Sucrose Ingestion Following Exercise: Selected Cardiovascular, Hormonal, Renal, and Metabolic Effectsby Gilbert W. Gleim, PhD, Beth W. Glace, BS, Paul M. Zabetakis, MD, Michael F. Michelis, MD, FACN, and James A. Nicholas, MDThe Nicholas Institute of Sports Medicine and Athletic Trauma and Nephrology Section, Lenox Hill Hospital, New York - last modified 2013-02-09 00:00
Journal of the American College of Nutrition. Vol. 11, No. 6, 719-727 (1992)


Carbohydrates, frequently consumed following exercise for glycogen resynthesis' have been shown to have other systemic effects in resting men.
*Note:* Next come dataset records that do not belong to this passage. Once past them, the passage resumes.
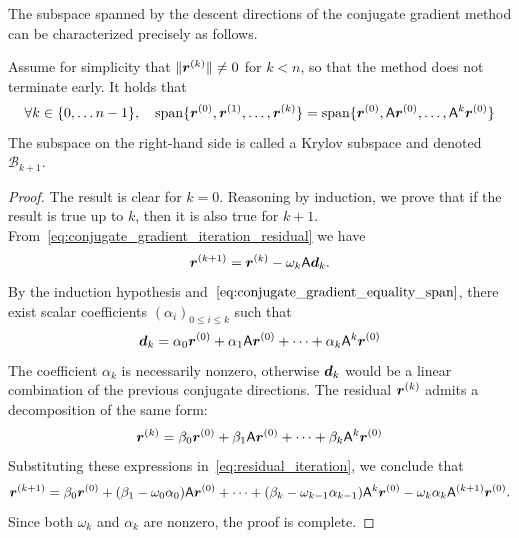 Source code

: The subspace spanned by the descent directions of the conjugate gradient method can be characterized precisely as follows.

\begin{proposition}
    \label{proposition:krylov_subspace}
    Assume for simplicity that $\lVert\mathbf{\boldsymbol{r}}^{(k)}\rVert \neq 0$ for $k < n$,
    so that the method does not terminate early.
    It holds that
    \[
        \forall k \in \{0, \dotsc n-1\}, \quad
        \operatorname{span}\{ \mathbf{\boldsymbol{r}}^{(0)}, \mathbf{\boldsymbol{r}}^{(1)}, \dotsc, \mathbf{\boldsymbol{r}}^{(k)} \}
        = \operatorname{span}\{ \mathbf{\boldsymbol{r}}^{(0)}, \mathsf A \mathbf{\boldsymbol{r}}^{(0)}, \dotsc, \mathsf A^k \mathbf{\boldsymbol{r}}^{(0)} \}
    \]
    The subspace on the right-hand side is called a Krylov subspace
    and denoted $\mathcal B_{k+1}$.
\end{proposition}
\begin{proof}
    The result is clear for $k = 0$.
    Reasoning by induction,
    we prove that if the result is true up to $k$,
    then it is also true for $k+1$.
    From~\eqref{eq:conjugate_gradient_iteration_residual} we have
    \begin{equation}
        \label{eq:residual_iteration}
        \mathbf{\boldsymbol{r}}^{(k+1)} = \mathbf{\boldsymbol{r}}^{(k)} - \omega_k \mathsf A \mathbf{\boldsymbol{d}}_k.
    \end{equation}
    By the induction hypothesis and~$\eqref{eq:conjugate_gradient_equality_span}$,
    there exist scalar coefficients $(\alpha_i)_{0\leq i \leq k}$ such that
    \[
        \mathbf{\boldsymbol{d}}_k = \alpha_0 \mathbf{\boldsymbol{r}}^{(0)} + \alpha_1 \mathsf A \mathbf{\boldsymbol{r}}^{(0)} + \dotsb + \alpha_{k} \mathsf A^k \mathbf{\boldsymbol{r}}^{(0)}
    \]
    The coefficient $\alpha_k$ is necessarily nonzero,
    otherwise $\mathbf{\boldsymbol{d}}_k$ would be a linear combination of the previous conjugate directions.
    The residual $\mathbf{\boldsymbol{r}}^{(k)}$ admits a decomposition of the same form:
    \[
        \mathbf{\boldsymbol{r}}^{(k)} = \beta_0 \mathbf{\boldsymbol{r}}^{(0)} + \beta_1 \mathsf A \mathbf{\boldsymbol{r}}^{(0)} + \dotsb + \beta_{k} \mathsf A^k \mathbf{\boldsymbol{r}}^{(0)}
    \]
    Substituting these expressions in~\eqref{eq:residual_iteration},
    we conclude that
    \[
        \mathbf{\boldsymbol{r}}^{(k+1)} = \beta_0 \mathbf{\boldsymbol{r}}^{(0)} + (\beta_1 - \omega_0 \alpha_0) \mathsf A \mathbf{\boldsymbol{r}}^{(0)}  + \dotsb + (\beta_k - \omega_{k-1} \alpha_{k-1}) \mathsf A^k \mathbf{\boldsymbol{r}}^{(0)} - \omega_k \alpha_k \mathsf A^{(k+1)} \mathbf{\boldsymbol{r}}^{(0)} .
    \]
    Since both $\omega_k$ and $\alpha_k$ are nonzero,
    the proof is complete.
\end{proof}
We examined the effects of postexercise sucrose (a disaccharide carbohydrate) ingestion on the renal, cardiovascular, and sympathetic nervous systems. Eight men consumed 1 L of water (W) or 1 L of a 200 g sucrose solution (S) following 1 hour of bicycle exercise at 70% heart rate reserve.
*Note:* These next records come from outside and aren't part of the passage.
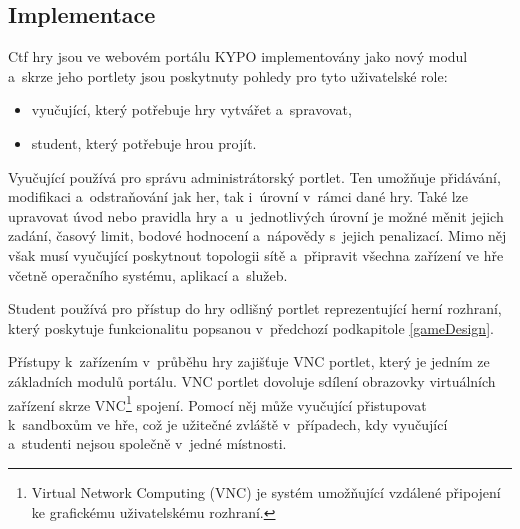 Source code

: \documentclass[
  digital, %
  oneside, %
  table,   %
  nolof,     %
  nolot,     %
]{fithesis3}
\begin{document}
\subsection{Implementace}
Ctf hry jsou ve webovém portálu KYPO implementovány jako nový modul a~skrze jeho portlety jsou poskytnuty pohledy pro tyto uživatelské role:
\begin{itemize}
  \item vyučující, který potřebuje hry vytvářet a~spravovat,
  \item student, který potřebuje hrou projít.
\end{itemize}
Vyučující používá pro správu administrátorský portlet. Ten umožňuje přidávání, modifikaci a~odstraňování jak her, tak i~úrovní v~rámci dané hry. Také lze upravovat úvod nebo pravidla hry a~u~jednotlivých úrovní je možné měnit jejich zadání, časový limit, bodové hodnocení a~nápovědy s~jejich penalizací. Mimo něj však musí vyučující poskytnout topologii sítě a~připravit všechna zařízení ve hře včetně operačního systému, aplikací a~služeb. \cite{ctfDesign, Dankovcikova2015thesis}\par
Student používá pro přístup do hry odlišný portlet reprezentující herní rozhraní, který poskytuje funkcionalitu popsanou v~předchozí podkapitole \ref{gameDesign}.\par
Přístupy k~zařízením v~průběhu hry zajišťuje VNC portlet, který je jedním ze základních modulů portálu. VNC portlet dovoluje sdílení obrazovky virtuálních zařízení skrze VNC\footnote{Virtual Network Computing (VNC) je systém umožňující vzdálené připojení ke grafickému uživatelskému rozhraní.} spojení. Pomocí něj může vyučující přistupovat k~sandboxům ve hře, což je užitečné zvláště v~případech, kdy vyučující a~studenti nejsou společně v~jedné místnosti.\cite{ctfDesign}
\end{document}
Measurements were made during 2 hours of recovery. Heart rate and systolic blood pressure were elevated following S as compared to W (p < 0.009, p < 0.04, respectively). Diastolic blood pressure was lower after S (p < 0.04) and mean blood pressure did not differ between beverages. Plasma and urinary catecholamines decreased similarly after exercise regardless of treatment.

After S insulin (p = 0.0019) and glucose (p = 0.0036) were increased but serum aldosterone (p = 0.0083) and potassium (p = 0.0285) responses were lower. No differences were observed for plasma renin activity. Urine volume and kaliuresis were less after S (p = 0.03, p = 0.03). A 24% increase in metabolic rate (p = 0.002) and increased respiratory exchange ratio (p = 0.02) after S were observed.

Systemic effects of sucrose ingestion following exercise include cardiovascular, renal, endocrine, and metabolic changes.